• Data extract:

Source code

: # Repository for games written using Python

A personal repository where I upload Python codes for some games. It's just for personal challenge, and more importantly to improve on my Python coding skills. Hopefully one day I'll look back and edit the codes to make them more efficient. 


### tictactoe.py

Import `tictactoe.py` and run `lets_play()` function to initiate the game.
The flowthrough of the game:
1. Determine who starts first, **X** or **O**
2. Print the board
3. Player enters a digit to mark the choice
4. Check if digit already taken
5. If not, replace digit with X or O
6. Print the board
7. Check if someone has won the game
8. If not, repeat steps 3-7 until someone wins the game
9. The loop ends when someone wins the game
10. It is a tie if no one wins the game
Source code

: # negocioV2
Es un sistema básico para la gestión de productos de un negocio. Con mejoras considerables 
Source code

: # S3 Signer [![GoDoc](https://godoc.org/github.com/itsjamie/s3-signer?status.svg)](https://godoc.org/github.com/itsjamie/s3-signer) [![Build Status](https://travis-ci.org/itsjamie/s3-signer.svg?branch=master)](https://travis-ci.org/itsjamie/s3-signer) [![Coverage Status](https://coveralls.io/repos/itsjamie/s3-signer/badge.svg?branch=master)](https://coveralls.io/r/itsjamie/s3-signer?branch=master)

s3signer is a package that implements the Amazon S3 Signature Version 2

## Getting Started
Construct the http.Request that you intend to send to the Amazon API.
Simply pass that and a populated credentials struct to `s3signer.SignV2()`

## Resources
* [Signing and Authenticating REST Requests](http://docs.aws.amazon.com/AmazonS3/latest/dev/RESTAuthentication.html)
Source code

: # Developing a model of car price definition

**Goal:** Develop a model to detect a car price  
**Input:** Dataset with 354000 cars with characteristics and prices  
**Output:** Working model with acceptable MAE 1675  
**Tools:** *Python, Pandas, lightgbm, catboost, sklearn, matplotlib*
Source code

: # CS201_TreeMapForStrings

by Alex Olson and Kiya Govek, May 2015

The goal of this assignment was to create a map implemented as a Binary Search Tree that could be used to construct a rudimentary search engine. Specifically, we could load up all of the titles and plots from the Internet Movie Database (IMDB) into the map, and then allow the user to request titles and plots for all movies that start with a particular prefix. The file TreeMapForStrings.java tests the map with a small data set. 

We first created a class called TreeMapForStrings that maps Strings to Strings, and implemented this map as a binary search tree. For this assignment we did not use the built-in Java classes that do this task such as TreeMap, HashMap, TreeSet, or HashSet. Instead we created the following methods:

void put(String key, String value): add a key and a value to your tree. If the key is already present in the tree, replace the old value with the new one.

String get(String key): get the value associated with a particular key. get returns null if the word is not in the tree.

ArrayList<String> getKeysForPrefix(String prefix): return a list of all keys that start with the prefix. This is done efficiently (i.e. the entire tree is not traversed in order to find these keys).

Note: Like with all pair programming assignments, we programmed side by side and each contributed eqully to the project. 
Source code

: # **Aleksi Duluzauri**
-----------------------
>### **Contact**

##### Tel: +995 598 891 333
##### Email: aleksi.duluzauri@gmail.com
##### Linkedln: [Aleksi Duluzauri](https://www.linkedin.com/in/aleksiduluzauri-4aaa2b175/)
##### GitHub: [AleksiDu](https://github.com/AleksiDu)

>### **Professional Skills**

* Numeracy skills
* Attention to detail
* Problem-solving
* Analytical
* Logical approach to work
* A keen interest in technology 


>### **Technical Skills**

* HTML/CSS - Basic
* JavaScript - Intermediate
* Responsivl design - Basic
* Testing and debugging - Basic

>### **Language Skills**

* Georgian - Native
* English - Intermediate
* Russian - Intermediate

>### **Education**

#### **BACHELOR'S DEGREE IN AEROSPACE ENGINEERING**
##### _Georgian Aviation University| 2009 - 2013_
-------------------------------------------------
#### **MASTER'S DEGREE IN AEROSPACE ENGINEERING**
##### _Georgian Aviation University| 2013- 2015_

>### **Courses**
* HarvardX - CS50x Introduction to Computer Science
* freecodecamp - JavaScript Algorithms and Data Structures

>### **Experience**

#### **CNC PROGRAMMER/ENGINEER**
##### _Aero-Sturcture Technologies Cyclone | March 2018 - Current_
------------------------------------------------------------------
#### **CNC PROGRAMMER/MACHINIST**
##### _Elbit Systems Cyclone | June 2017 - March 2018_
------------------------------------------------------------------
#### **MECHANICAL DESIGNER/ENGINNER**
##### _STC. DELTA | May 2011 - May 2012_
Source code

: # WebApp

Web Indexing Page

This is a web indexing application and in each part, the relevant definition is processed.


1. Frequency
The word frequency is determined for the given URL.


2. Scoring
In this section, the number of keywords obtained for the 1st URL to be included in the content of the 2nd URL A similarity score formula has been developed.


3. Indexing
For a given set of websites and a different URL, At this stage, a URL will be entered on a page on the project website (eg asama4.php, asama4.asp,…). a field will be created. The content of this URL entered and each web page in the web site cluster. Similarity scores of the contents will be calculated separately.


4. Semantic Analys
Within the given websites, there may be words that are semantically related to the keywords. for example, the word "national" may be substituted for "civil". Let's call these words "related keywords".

• Brief: Restate the data word for word. Begin at its first line, end at the line that contains "written using Python", and include both.

• Output below:
Source code

: # Repository for games written using Python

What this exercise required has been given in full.